The IRB's remaining employee was the person who had five years of experience working on the same IRB.
"So the highest qualified person in the office turned into the lowest qualified person in the office," De Ville says.
The new IRB staff could talk with investigators, understand their material, know the institutional context of studies, and propose policy changes, he notes.
"I'm really convinced that personnel quality is where this really matters because even with a less than ideal system, you can run an office and work to make the system more perfect," De Ville explains. "In research, regulations are so fact-intensive, and there are judgments that need to be made, so you really need high quality people."
• Change the way the IRB is structured.
The IRB had been operated for years with one employee and a board chairman who was in charge of both the committee and the office, in addition to his clinical duties, De Ville says.
"The chair's duties were too much of an overload," De Ville says.
Under the new format, the IRB was divided into two committees, with one handling behavioral/social science research and the other handling biomedical research.
The existing chairman, who is a professor in pediatric oncology, became the chairman of the biomedical IRB, and the chair for the new behavioral/social science IRB is a full professor in psychology, De Ville says.
"They are both researchers," he adds.
Also, De Ville recruited anthropologists, sociologists, and social science researchers to fill the new IRB's membership. There are some members who serve on both committees, including the chair of the behavioral/social science IRB.
Having a separate biomedical IRB stopped the complaints about the board having English majors review biomedical studies, De Ville notes.
De Ville found it easy to attract new board members: "I'd invite the people who had the most concerns about the committee to become members, and they could have input, and that helped a lot," he said.

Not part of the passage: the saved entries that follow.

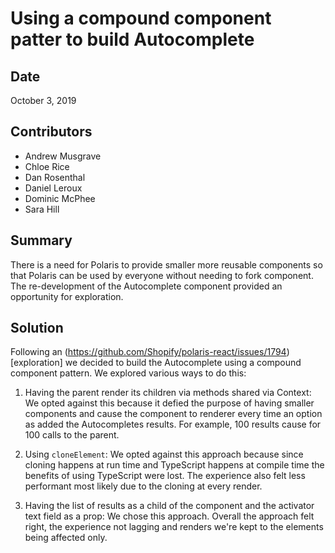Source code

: # Using a compound component patter to build Autocomplete

## Date

October 3, 2019

## Contributors

- Andrew Musgrave
- Chloe Rice
- Dan Rosenthal
- Daniel Leroux
- Dominic McPhee
- Sara Hill

## Summary

There is a need for Polaris to provide smaller more reusable components so that Polaris can be used by everyone without needing to fork component. The re-development of the Autocomplete component provided an opportunity for exploration.

## Solution

Following an (https://github.com/Shopify/polaris-react/issues/1794)[exploration] we decided to build the Autocomplete using a compound component pattern. We explored various ways to do this:

1. Having the parent render its children via methods shared via Context: We opted against this because it defied the purpose of having smaller components and cause the component to renderer every time an option as added the Autocompletes results. For example, 100 results cause for 100 calls to the parent.

2. Using `cloneElement`: We opted against this approach because since cloning happens at run time and TypeScript happens at compile time the benefits of using TypeScript were lost. The experience also felt less performant most likely due to the cloning at every render.

3. Having the list of results as a child of the component and the activator text field as a prop: We chose this approach. Overall the approach felt right, the experience not lagging and renders we're kept to the elements being affected only.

The IRB meetings were streamlined, and a wider range of specialties were represented on the new boards, De Ville says.
Also, for some specialties, adjunct board members were recruited. For instance, a trauma surgeon is an adjunct board member who is called to a meeting when emergency research is being reviewed.
"For areas where we didn't have a specialist, such as an endocrinologist, we would sometimes use an in-house consultant," De Ville says.

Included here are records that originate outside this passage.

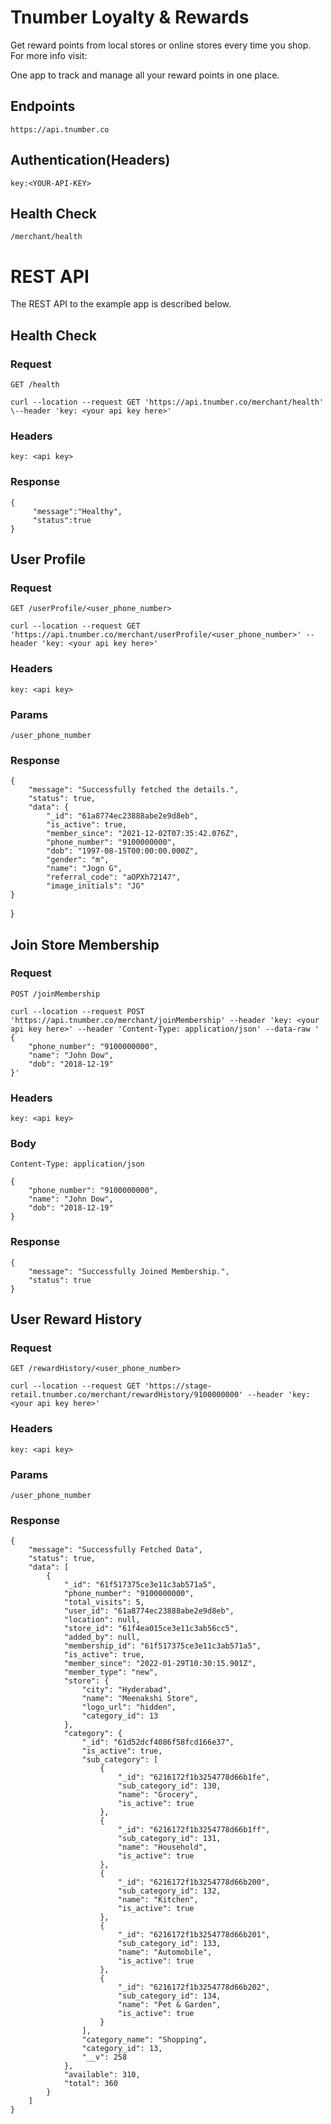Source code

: # Tnumber Loyalty & Rewards


Get reward points from local stores or online stores every time you shop. For more info visit: 

One app to track and manage all your reward points in one place.


## Endpoints

    https://api.tnumber.co

## Authentication(Headers)

    key:<YOUR-API-KEY>

## Health Check

    /merchant/health

# REST API

The REST API to the example app is described below.

## Health Check

### Request

`GET /health`

    curl --location --request GET 'https://api.tnumber.co/merchant/health' \--header 'key: <your api key here>'

### Headers

    key: <api key>

### Response

    {
         "message":"Healthy",
         "status":true
    }

## User Profile

### Request

`GET /userProfile/<user_phone_number>`

    curl --location --request GET 'https://api.tnumber.co/merchant/userProfile/<user_phone_number>' --header 'key: <your api key here>'

### Headers

    key: <api key>

### Params

    /user_phone_number

### Response

    {
        "message": "Successfully fetched the details.",
        "status": true,
        "data": {
            "_id": "61a8774ec23888abe2e9d8eb",
            "is_active": true,
            "member_since": "2021-12-02T07:35:42.076Z",
            "phone_number": "9100000000",
            "dob": "1997-08-15T00:00:00.000Z",
            "gender": "m",
            "name": "Jogn G",
            "referral_code": "aOPXh72147",
            "image_initials": "JG"
    }
}

## Join Store Membership

### Request

`POST /joinMembership`

    curl --location --request POST 'https://api.tnumber.co/merchant/joinMembership' --header 'key: <your api key here>' --header 'Content-Type: application/json' --data-raw '
    {
        "phone_number": "9100000000",
        "name": "John Dow",
        "dob": "2018-12-19"
    }'

### Headers

    key: <api key>

### Body

`Content-Type: application/json`
    
    {
        "phone_number": "9100000000",
        "name": "John Dow",
        "dob": "2018-12-19"
    }

### Response

    {
        "message": "Successfully Joined Membership.",
        "status": true
    }

## User Reward History

### Request

`GET /rewardHistory/<user_phone_number>`

    curl --location --request GET 'https://stage-retail.tnumber.co/merchant/rewardHistory/9100000000' --header 'key: <your api key here>'

### Headers

    key: <api key>

### Params

    /user_phone_number


### Response

    {
        "message": "Successfully Fetched Data",
        "status": true,
        "data": [
            {
                "_id": "61f517375ce3e11c3ab571a5",
                "phone_number": "9100000000",
                "total_visits": 5,
                "user_id": "61a8774ec23888abe2e9d8eb",
                "location": null,
                "store_id": "61f4ea015ce3e11c3ab56cc5",
                "added_by": null,
                "membership_id": "61f517375ce3e11c3ab571a5",
                "is_active": true,
                "member_since": "2022-01-29T10:30:15.901Z",
                "member_type": "new",
                "store": {
                    "city": "Hyderabad",
                    "name": "Meenakshi Store",
                    "logo_url": "hidden",
                    "category_id": 13
                },
                "category": {
                    "_id": "61d52dcf4086f58fcd166e37",
                    "is_active": true,
                    "sub_category": [
                        {
                            "_id": "6216172f1b3254778d66b1fe",
                            "sub_category_id": 130,
                            "name": "Grocery",
                            "is_active": true
                        },
                        {
                            "_id": "6216172f1b3254778d66b1ff",
                            "sub_category_id": 131,
                            "name": "Household",
                            "is_active": true
                        },
                        {
                            "_id": "6216172f1b3254778d66b200",
                            "sub_category_id": 132,
                            "name": "Kitchen",
                            "is_active": true
                        },
                        {
                            "_id": "6216172f1b3254778d66b201",
                            "sub_category_id": 133,
                            "name": "Automobile",
                            "is_active": true
                        },
                        {
                            "_id": "6216172f1b3254778d66b202",
                            "sub_category_id": 134,
                            "name": "Pet & Garden",
                            "is_active": true
                        }
                    ],
                    "category_name": "Shopping",
                    "category_id": 13,
                    "__v": 258
                },
                "available": 310,
                "total": 360
            }
        ]
    }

• Better educate IRB members and make processes more efficient.
The IRB has always used Internet education, but among the changes enacted was providing human subjects research textbooks to all IRB members and having a little education at each board meeting, De Ville says.

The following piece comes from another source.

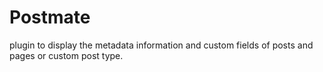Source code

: # Postmate
plugin to display the metadata information and custom fields of posts and pages or custom post type.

"The education piece is decided according to what's on the agenda," he explains. "So if there was an issue related to children on the agenda, then we'd do an education piece about that topic."
For example, De Ville noticed that IRB members had fallen into a habit of dissecting certain wording and phrases, often when these were not important issues.
"What I think happened was the committee members learned from the IRB, so as new members started on the board, they would take up the same habits," De Ville says.
"So the associate director and I would attend every meeting and encourage them to look at the more important issues and not focus so much on capitalizations and upper and lower case styles," he says. "This freed members to look at the real issues instead of style issues."
Also, whenever members review a protocol involving vulnerable populations, the IRB staff puts special templates into the minutes, and these templates follow all of the regulatory requirements. This ensures that nothing of importance is omitted from the review, De Ville says.
"So instead of someone saying, 'Yeah, that looks good for kids,' you can see how the board considered each point in the regulations," De Ville adds.
Reference:
- De Ville K, et al. Rejuvenating a foundering institutional review board: one institution's story. Acad Med. 2007;82:11-17.